In fiscal 2012, earnings per share were 40 cents versus 48 cents in fiscal 2011. Quite a few investments were made during the year which pulled down the overall net income for the company after accounting for the dynaTrace acquisition’s financial effects.
Total revenue for the quarter came in at $266 million, rising 6.6% year over year and 5.1% sequentially. This beat the Zacks Consensus Estimate of $262 million.
Software license fees came in at $67.9 million, surging 21.9% year over year. Maintenance and subscription fees were $124.9 million, marginally up 0.7% annually.
Revenue from professional services in the fourth quarter was $51.8 million, down 1.5% from the previous year period. Application services revenues increased 24.4% year over year to $21.4 million.
For fiscal 2012, net revenues were $1.0 billion, increasing 8.7% from fiscal 2011.
Operating income totaled $36.3 million, falling 3.5% from the previous year quarter. Operating margin declined to 13.6% from 15.1% in the previous year quarter but increased marginally from 12.9% in the previous quarter.
Operating margin for fiscal year 2012 came in at 12.5% versus 16.2% in fiscal 2011. The decline was attributable to costs accruing from the dynaTrace acquisition. Effective tax rate was 31.1% for the fiscal year.

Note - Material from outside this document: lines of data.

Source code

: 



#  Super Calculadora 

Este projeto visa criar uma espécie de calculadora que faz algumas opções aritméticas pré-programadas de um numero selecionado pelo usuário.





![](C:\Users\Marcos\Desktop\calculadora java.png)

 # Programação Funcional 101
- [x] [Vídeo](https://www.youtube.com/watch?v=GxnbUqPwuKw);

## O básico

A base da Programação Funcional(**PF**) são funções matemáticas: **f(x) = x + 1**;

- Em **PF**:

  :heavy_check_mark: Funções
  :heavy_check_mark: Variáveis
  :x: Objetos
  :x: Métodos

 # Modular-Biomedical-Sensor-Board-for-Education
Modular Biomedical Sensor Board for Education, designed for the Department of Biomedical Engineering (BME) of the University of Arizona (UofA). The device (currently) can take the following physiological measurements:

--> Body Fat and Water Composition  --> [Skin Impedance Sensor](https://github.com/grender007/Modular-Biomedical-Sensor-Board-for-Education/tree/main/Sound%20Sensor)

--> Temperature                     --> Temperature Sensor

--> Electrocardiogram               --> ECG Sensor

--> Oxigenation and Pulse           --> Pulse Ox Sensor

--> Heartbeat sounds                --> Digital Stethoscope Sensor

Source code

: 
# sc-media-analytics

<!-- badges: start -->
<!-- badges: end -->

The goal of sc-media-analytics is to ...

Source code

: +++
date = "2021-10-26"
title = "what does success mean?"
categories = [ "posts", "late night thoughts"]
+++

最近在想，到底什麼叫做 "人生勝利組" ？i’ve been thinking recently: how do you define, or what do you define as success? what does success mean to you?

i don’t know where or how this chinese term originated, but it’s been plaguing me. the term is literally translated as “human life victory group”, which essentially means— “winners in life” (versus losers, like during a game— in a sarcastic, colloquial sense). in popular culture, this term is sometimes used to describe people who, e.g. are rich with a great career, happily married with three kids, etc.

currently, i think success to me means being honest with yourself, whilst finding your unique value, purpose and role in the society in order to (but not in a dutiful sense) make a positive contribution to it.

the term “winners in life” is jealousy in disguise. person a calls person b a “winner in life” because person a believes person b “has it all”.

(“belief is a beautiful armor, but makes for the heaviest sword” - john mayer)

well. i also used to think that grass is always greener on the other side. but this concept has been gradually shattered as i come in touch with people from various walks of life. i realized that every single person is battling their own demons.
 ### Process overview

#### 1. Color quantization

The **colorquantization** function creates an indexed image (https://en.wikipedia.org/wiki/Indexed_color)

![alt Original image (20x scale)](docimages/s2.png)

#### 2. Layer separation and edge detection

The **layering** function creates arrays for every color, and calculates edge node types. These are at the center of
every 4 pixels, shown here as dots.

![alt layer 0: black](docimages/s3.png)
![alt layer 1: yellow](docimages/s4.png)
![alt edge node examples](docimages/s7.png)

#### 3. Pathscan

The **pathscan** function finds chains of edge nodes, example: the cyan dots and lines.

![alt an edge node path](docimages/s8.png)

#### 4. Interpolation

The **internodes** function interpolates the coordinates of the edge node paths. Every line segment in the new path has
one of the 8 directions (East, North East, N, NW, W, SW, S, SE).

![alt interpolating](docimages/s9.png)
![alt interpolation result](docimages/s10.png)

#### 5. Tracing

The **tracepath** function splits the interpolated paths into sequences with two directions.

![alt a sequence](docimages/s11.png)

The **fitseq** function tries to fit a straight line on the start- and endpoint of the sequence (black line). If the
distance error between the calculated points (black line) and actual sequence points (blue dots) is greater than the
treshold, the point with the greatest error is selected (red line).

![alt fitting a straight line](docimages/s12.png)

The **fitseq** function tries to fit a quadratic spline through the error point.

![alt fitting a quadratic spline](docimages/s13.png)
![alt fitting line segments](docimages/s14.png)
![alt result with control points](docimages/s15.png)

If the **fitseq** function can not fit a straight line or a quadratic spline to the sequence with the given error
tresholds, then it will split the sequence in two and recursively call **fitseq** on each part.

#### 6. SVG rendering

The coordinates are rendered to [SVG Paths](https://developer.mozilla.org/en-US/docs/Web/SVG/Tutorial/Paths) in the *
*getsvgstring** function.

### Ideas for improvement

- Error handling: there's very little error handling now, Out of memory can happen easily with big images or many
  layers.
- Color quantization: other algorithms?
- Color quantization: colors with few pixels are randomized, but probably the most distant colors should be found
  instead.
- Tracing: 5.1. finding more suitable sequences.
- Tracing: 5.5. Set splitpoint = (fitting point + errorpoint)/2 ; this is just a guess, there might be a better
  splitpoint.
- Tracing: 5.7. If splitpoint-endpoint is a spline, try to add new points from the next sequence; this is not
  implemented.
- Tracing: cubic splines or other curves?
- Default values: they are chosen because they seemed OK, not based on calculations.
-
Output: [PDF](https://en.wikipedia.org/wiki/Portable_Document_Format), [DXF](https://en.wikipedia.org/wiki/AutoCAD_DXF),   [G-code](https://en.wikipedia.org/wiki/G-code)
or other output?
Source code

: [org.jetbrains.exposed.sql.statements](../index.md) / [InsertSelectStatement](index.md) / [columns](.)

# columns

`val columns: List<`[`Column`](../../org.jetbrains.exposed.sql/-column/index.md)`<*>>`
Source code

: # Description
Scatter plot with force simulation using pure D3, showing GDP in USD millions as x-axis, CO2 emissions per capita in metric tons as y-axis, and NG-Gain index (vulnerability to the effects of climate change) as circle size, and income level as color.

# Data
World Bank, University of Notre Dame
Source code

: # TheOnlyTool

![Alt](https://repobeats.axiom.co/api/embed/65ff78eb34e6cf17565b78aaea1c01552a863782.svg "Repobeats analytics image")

Balance Sheet and Cash Flow
Exiting fiscal 2012, cash and cash equivalents amounted to $99.2 million rising from $82.2 million in the last quarter. Long-term debt dropped to $45 million from $110 million at the end of the previous quarter.
Cash flow from operations for fiscal 2012 came in at $179.6 million versus $160.0 million in fiscal 2011. Capital expenditures for the fiscal year amounted to $19.3 million.
For fiscal 2013, management projects revenues to fall within $1.07 billion - $1.08 billion along with earnings per share of 45 cents – 49 cents. This denotes a 7% surge in total revenue and an 18% increase in earnings compared to fiscal 2011. Cash flow is expected to remain flat compared to fiscal 2012. Tax rate is projected to be around 37% for the fiscal year.
The company currently retains a Zacks #4 Rank, which translates into a short-term ‘Sell’ rating. However, we presently maintain our ‘Neutral’ recommendation on the stock.